Il semble évident en effet que dans le passé humain, tel que nous le
connaissons, la période moderne a un prototype, et un seul, la période
gréco-romaine.
Il semblerait se dégager une sorte de loi. Toutes les fois que, sur un point
déterminé de la planète, il se crée une accumulation énorme de forces,
d'intelligences, de richesses, de ressources, alors cette accumulation se
déverse tout autour; c'est un écoulement irrésistible; il est rendu
inévitable par le déséquilibre, et il continue jusqu'à ce que l'équilibre
soit rétabli. Cette loi humaine du phénomène colonial aurait de l'analogie
avec la loi physique des vases communicants.

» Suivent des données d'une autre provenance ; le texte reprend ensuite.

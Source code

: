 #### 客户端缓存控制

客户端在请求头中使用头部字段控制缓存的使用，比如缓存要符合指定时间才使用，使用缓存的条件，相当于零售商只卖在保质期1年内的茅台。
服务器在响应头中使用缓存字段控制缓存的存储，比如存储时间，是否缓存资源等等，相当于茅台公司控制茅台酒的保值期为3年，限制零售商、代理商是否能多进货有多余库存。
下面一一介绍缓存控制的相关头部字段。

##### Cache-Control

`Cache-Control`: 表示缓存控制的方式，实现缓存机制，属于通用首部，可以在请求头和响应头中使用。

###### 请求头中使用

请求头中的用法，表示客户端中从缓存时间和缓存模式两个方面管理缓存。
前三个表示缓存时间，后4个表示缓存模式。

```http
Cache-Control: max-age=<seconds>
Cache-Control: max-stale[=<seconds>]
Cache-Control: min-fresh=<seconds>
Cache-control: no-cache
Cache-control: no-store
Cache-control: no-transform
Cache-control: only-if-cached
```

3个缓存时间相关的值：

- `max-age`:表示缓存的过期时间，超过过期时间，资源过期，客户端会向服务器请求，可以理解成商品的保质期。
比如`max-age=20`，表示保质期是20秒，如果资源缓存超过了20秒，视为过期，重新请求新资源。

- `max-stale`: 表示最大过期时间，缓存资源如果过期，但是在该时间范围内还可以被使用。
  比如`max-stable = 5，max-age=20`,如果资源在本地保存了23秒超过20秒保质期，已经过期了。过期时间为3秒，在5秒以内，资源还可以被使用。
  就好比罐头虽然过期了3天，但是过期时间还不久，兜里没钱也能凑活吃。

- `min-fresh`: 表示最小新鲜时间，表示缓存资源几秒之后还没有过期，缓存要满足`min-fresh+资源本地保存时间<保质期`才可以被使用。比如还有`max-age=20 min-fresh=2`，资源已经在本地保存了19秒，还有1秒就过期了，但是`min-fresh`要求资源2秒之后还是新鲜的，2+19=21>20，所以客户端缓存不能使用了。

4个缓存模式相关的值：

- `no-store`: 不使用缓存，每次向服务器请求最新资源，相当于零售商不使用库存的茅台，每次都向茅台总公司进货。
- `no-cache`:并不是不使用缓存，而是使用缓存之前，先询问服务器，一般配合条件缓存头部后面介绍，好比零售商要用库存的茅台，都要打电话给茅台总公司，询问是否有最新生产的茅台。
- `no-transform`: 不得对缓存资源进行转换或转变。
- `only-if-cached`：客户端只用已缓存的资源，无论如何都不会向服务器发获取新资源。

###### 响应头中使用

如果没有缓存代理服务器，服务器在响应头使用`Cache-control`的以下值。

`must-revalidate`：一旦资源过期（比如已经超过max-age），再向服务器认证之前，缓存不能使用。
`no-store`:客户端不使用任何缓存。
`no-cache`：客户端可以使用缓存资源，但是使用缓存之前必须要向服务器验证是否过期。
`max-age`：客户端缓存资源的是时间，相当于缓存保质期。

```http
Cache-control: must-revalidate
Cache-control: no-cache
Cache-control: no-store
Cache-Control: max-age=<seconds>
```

Sur notre petite planète, l'humanité, à tout prendre, tend nécessairement
vers une certaine unité. Cette unité ne peut être que le résultat d'un
brassage. Le phénomène colonial serait une modalité de ce brassage. Une
autre modalité serait peut-être les invasions de barbares, mais ceci est une
autre paire de manches.
Si on considère le phénomène colonial sous cet angle, et je ne vois pas
comment on pourrait contester la légitimité du point de vue, a'ors nos
discussions momentanées, nos répugnances esthétiques, nos indignations
politiques et sociales, et d'ailleurs aussi inversement nos convoitises,
apparaissent réduites à une échelle extraordinairement petite, et on a
peut-être le droit d'en faire abstraction.
Dans l'espèce, dans ,l'ensemble de l'Afrique française, notre devoir
évident est d'éveiller à la vie moderne, comme nous l'avons fait en
Algérie, et avec son aide, notre moitié de continent.